>>>>

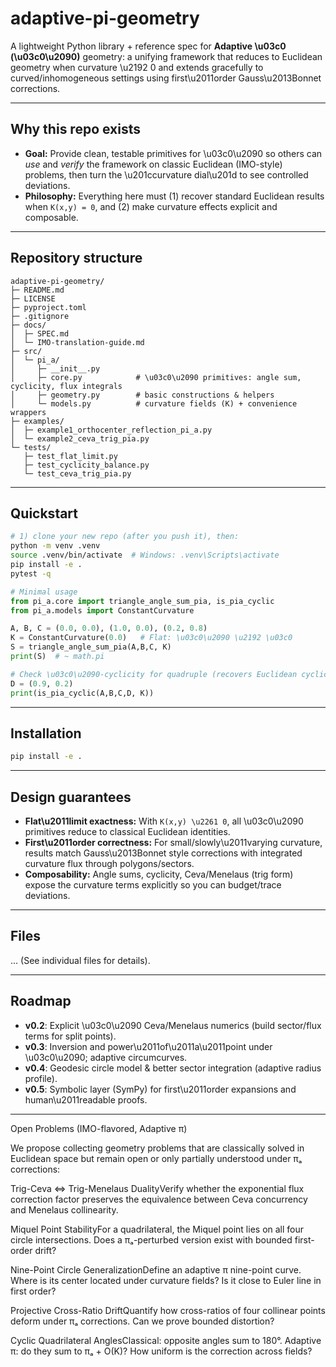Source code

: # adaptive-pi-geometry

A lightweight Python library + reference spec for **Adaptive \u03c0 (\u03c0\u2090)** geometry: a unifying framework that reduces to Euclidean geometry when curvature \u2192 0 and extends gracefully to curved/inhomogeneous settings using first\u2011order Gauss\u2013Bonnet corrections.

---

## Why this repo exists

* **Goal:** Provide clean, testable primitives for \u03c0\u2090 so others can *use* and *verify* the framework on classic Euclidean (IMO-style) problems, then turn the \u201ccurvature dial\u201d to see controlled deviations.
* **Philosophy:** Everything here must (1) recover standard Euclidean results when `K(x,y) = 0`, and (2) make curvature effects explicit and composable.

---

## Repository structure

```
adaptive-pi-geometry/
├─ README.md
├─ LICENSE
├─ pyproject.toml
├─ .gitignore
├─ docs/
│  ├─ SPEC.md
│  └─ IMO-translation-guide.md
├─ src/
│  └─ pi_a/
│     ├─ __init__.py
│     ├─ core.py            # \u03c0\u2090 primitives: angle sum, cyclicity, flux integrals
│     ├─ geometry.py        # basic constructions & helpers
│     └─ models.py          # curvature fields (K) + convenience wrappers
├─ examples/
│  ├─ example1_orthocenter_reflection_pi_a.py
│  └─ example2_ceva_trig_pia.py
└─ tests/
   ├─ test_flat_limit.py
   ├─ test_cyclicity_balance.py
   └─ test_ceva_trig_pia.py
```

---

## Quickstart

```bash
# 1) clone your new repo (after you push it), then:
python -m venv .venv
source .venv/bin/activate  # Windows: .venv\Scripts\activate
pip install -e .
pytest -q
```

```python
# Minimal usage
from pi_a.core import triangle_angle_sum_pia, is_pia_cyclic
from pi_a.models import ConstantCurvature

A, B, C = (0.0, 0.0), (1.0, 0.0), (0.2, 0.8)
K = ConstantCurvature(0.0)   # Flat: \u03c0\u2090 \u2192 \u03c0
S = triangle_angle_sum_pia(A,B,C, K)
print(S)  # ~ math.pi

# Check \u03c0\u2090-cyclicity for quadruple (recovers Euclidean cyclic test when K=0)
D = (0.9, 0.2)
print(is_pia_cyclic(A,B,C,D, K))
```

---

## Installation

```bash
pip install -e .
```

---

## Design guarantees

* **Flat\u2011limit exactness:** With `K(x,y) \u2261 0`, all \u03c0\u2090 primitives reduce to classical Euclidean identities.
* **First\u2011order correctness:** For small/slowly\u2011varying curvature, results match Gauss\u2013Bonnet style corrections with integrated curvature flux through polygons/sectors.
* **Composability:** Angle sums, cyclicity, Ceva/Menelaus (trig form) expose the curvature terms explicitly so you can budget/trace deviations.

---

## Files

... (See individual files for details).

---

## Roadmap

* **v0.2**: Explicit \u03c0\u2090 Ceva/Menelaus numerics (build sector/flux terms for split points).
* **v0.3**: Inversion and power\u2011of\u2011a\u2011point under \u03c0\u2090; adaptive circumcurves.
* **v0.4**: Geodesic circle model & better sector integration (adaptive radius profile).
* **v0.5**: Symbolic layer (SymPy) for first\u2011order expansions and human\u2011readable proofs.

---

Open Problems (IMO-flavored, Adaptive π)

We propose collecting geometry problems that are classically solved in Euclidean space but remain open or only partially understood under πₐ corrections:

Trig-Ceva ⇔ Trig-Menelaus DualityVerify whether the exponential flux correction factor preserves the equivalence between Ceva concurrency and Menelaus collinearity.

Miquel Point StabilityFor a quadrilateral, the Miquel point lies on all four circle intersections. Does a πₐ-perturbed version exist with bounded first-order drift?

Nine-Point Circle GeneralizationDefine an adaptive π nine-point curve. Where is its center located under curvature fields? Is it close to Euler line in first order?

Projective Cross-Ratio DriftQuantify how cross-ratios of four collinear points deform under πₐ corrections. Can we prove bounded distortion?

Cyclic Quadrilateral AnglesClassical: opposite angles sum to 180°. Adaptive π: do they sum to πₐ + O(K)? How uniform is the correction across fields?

<<<<
>>>>

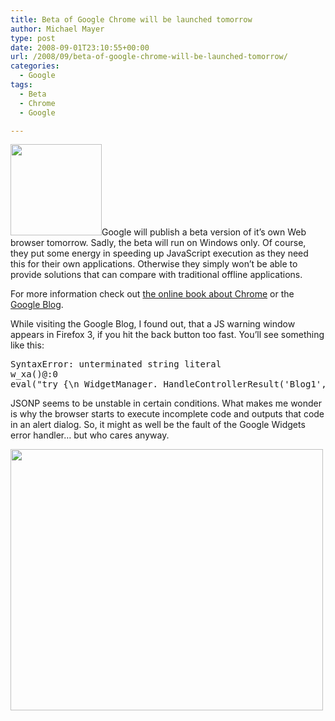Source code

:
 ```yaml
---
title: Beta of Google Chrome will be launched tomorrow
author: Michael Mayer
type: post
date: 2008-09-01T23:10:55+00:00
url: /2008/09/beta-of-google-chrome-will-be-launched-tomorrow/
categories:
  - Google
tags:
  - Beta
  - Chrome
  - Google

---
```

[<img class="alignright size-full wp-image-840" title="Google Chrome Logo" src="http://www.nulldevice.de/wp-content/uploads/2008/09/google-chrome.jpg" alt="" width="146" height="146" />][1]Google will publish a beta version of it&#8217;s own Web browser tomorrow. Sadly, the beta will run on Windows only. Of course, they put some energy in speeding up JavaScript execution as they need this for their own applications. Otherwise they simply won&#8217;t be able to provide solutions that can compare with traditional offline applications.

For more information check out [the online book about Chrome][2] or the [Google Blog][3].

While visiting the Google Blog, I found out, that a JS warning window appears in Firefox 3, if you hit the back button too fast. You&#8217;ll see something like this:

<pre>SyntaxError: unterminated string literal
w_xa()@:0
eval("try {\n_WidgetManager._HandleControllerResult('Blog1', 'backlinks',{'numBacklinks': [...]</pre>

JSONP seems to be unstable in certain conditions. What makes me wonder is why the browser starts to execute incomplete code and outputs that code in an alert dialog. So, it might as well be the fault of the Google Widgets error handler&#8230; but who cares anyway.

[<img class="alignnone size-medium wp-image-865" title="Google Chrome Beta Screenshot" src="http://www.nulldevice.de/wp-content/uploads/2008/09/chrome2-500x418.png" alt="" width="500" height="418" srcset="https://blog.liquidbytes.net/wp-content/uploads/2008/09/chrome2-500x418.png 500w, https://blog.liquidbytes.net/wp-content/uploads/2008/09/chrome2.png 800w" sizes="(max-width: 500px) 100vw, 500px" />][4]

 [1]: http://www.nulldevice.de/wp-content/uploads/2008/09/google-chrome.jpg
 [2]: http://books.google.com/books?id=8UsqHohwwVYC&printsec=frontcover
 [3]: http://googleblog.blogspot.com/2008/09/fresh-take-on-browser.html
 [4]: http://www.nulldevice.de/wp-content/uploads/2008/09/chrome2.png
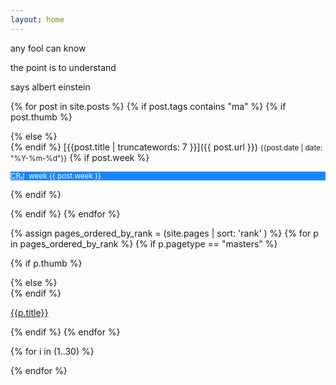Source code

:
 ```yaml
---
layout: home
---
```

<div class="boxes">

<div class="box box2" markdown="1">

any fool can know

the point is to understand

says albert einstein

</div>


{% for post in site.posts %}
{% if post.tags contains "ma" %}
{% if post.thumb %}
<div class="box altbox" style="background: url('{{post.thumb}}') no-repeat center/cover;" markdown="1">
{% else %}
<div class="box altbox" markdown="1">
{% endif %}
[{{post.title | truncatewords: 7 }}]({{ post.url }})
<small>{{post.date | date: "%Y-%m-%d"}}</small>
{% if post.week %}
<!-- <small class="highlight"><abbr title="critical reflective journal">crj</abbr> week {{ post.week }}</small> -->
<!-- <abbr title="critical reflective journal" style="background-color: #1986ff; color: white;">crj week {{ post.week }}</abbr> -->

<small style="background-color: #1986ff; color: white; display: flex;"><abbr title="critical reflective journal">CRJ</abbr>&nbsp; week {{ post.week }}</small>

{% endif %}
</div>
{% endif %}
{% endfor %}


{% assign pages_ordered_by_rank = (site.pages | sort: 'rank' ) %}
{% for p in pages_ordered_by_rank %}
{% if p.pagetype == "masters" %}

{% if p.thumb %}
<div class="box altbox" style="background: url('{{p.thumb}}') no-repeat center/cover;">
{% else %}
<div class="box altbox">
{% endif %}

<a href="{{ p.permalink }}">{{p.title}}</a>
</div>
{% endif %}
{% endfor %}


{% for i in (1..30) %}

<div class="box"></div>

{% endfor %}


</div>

<<<<

I need every line from the material that contains the word "then".

* **Goal:** Provide clean, testable primitives for \u03c0\u2090 so others can *use* and *verify* the framework on classic Euclidean (IMO-style) problems, then turn the \u201ccurvature dial\u201d to see controlled deviations.
# 1) clone your new repo (after you push it), then:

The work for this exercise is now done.